**Task to carry out:**
Reproduce each line of the entries that carries "recloudstream".

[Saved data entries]
┄┄┄┄┄┄┄┄┄┄┄┄┄┄┄┄┄┄┄┄
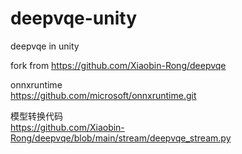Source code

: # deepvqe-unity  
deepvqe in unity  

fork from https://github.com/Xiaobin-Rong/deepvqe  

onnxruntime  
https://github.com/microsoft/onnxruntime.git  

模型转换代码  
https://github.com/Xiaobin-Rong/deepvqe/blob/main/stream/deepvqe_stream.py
┄┄┄┄┄┄┄┄┄┄┄┄┄┄┄┄┄┄┄┄
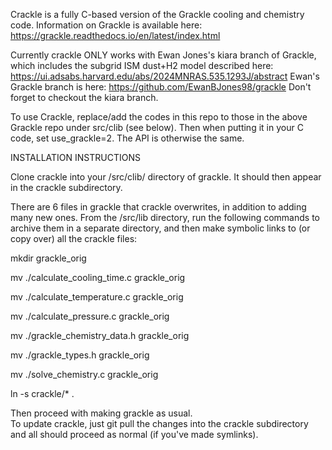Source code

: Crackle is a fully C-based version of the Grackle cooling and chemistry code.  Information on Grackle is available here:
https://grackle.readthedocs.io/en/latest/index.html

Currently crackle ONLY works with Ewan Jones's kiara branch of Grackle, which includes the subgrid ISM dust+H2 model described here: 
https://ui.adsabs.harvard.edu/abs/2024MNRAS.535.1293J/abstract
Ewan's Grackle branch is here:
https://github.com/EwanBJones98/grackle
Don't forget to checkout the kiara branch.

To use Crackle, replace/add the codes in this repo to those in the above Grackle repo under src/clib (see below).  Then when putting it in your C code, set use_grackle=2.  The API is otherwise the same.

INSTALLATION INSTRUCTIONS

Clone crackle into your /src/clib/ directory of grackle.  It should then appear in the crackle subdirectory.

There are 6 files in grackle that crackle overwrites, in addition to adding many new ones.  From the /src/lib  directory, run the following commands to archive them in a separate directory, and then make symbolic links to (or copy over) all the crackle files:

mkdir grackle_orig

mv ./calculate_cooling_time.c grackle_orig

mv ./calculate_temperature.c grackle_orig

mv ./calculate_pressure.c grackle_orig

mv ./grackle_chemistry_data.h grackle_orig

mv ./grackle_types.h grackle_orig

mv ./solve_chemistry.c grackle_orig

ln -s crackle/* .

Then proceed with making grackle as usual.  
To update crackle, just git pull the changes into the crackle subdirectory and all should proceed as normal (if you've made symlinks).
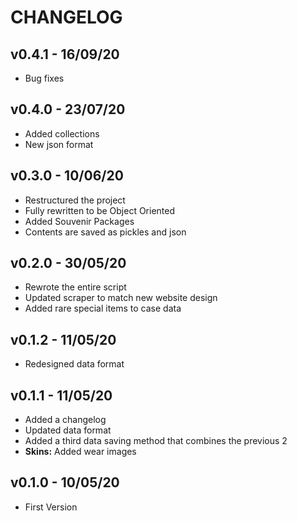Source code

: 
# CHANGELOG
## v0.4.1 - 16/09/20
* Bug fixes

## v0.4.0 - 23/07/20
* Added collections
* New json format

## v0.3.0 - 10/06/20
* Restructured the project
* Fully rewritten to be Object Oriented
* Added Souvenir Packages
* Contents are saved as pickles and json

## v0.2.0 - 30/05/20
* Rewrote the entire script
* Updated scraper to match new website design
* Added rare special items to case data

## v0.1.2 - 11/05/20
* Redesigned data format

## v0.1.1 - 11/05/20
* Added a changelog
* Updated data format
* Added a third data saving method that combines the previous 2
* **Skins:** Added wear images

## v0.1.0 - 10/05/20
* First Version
┄┄┄┄┄┄┄┄┄┄┄┄┄┄┄┄┄┄┄┄
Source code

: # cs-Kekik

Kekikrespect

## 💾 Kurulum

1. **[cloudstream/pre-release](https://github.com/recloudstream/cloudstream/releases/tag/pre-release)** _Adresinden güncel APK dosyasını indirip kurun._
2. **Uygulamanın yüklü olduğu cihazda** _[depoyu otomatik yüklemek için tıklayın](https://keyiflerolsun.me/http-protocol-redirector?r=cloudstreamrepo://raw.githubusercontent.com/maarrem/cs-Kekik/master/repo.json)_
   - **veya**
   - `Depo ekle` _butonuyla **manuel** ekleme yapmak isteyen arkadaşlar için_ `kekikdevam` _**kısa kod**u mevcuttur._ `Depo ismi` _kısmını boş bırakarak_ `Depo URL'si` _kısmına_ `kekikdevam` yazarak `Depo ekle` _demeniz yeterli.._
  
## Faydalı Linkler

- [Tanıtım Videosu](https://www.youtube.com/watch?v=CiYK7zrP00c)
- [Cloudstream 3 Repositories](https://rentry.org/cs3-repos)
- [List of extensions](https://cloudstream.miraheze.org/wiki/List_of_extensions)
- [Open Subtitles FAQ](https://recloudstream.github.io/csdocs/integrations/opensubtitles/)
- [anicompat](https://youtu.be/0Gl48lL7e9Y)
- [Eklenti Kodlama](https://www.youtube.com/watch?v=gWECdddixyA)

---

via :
┄┄┄┄┄┄┄┄┄┄┄┄┄┄┄┄┄┄┄┄
**Result:**
1. **[cloudstream/pre-release](https://github.com/recloudstream/cloudstream/releases/tag/pre-release)** _Adresinden güncel APK dosyasını indirip kurun._
- [Open Subtitles FAQ](https://recloudstream.github.io/csdocs/integrations/opensubtitles/)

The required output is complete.